Imagine a humorous novel about a suicide who enters heaven and finds it not cosseting but a purgatory where life’s distractions (food, booze, sex, Internet) are removed and the hardest question looms: Why did he kill himself? Welcome to the journey of Steven, an unintentionally funny male whiner, panicker, quitter, porn addict, and general screwup, as he struggles with God, Jesus, and self to escape Heaven’s Suicide Ward and yet not return to the hell of earth. Reminiscent of Douglas Adams’ delightful Hitchhiker series, Stevenson and Azad play this dilemma for all it’s worth, creating ludicrous conversations that leave both Jesus and God mystified.
Steven blames the world for his troubles, trying even the patience of Jesus: “You just sat there like a pussy.…\ the soul that does not find out what it can do in a lifetime is a fucking garden slug!” (Yes, Jesus has issues.) Not allowed to mingle with normal souls, Steven sits in suicide seclusion, punctuated by droll visits with God and disquieting pop-ins by Jesus, to ponder why he shot his face off. God hints, “…it’s obvious you missed something huge in your last life.”

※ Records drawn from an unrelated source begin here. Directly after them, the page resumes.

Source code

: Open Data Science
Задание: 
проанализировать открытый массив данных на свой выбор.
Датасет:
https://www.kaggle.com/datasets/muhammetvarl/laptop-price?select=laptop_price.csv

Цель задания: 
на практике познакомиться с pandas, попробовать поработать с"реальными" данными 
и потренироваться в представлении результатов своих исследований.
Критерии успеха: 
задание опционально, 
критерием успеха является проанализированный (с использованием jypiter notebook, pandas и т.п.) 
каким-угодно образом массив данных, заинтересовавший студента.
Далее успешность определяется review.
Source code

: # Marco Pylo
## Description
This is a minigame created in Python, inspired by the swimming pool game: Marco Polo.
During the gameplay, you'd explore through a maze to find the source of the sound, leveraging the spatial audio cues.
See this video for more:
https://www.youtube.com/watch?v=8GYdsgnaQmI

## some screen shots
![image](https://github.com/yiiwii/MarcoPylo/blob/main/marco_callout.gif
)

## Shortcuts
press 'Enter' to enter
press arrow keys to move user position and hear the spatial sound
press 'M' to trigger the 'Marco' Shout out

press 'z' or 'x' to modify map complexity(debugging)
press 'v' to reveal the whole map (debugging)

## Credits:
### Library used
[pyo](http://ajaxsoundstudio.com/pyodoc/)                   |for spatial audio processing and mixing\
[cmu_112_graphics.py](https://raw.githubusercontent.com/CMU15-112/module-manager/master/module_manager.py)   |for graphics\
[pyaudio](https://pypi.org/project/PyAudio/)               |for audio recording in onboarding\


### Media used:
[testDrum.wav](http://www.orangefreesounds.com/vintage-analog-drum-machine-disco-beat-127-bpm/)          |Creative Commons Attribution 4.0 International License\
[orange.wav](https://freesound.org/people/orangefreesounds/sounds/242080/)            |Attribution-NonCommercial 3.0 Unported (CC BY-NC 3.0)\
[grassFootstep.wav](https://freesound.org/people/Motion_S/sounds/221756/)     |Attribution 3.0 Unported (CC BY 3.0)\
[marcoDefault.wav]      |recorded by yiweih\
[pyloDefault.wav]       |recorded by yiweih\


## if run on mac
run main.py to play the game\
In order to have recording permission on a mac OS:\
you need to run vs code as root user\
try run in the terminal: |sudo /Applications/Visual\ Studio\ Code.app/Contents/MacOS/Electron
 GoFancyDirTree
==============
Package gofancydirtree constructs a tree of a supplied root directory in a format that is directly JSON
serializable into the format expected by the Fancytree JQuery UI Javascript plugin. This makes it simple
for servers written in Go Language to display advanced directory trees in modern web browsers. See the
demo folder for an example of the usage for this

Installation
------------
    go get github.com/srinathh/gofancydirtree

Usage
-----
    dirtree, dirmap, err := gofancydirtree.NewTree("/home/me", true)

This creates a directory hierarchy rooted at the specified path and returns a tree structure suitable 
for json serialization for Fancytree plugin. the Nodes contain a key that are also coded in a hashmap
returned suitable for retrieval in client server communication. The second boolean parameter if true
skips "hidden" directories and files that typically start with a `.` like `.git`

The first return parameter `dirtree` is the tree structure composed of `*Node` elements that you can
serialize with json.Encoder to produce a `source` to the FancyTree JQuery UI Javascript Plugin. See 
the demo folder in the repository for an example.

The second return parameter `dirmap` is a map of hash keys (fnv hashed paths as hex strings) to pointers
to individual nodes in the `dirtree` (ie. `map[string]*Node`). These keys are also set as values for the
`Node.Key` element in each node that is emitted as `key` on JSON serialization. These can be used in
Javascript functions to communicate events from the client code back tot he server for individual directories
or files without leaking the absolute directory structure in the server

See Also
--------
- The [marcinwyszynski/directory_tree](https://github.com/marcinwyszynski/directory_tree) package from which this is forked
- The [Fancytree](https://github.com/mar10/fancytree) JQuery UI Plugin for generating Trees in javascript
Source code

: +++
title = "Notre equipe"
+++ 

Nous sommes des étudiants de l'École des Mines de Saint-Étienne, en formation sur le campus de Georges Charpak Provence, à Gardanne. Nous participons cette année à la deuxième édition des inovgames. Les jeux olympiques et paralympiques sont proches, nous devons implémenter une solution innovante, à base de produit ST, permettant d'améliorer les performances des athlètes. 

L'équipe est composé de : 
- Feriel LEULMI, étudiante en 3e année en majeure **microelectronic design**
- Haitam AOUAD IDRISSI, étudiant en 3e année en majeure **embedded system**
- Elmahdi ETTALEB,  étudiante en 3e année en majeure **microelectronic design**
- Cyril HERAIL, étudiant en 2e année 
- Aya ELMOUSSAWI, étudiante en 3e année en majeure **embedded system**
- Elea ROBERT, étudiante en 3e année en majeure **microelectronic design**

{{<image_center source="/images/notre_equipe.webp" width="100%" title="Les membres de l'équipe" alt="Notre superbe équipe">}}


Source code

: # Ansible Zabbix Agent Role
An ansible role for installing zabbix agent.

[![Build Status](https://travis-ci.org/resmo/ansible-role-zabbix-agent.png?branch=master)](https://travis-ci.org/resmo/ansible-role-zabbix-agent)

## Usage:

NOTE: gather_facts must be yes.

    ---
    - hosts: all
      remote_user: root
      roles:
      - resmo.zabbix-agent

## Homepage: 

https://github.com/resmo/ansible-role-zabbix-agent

The writing is imaginative and funny: Jesus was the result of God’s affair with a supernova; We were born cannibals (what else was there to eat in the primordial soup?); Mass murderers are reincarnated as plankton; and Earth was an experiment. Steven’s frustrating cluelessness but direct dialog render the deep messages on karma, reincarnation, cosmic energy, and the meaning of life easy to absorb. Does Steven escape Heaven? It’s worth reading this profound yet funny journey to self through the Suicide Wards of Heaven to find out. After all, any author who weaves comedy from suicide and the search for meaning, as Stevenson and Azad do, is a genius.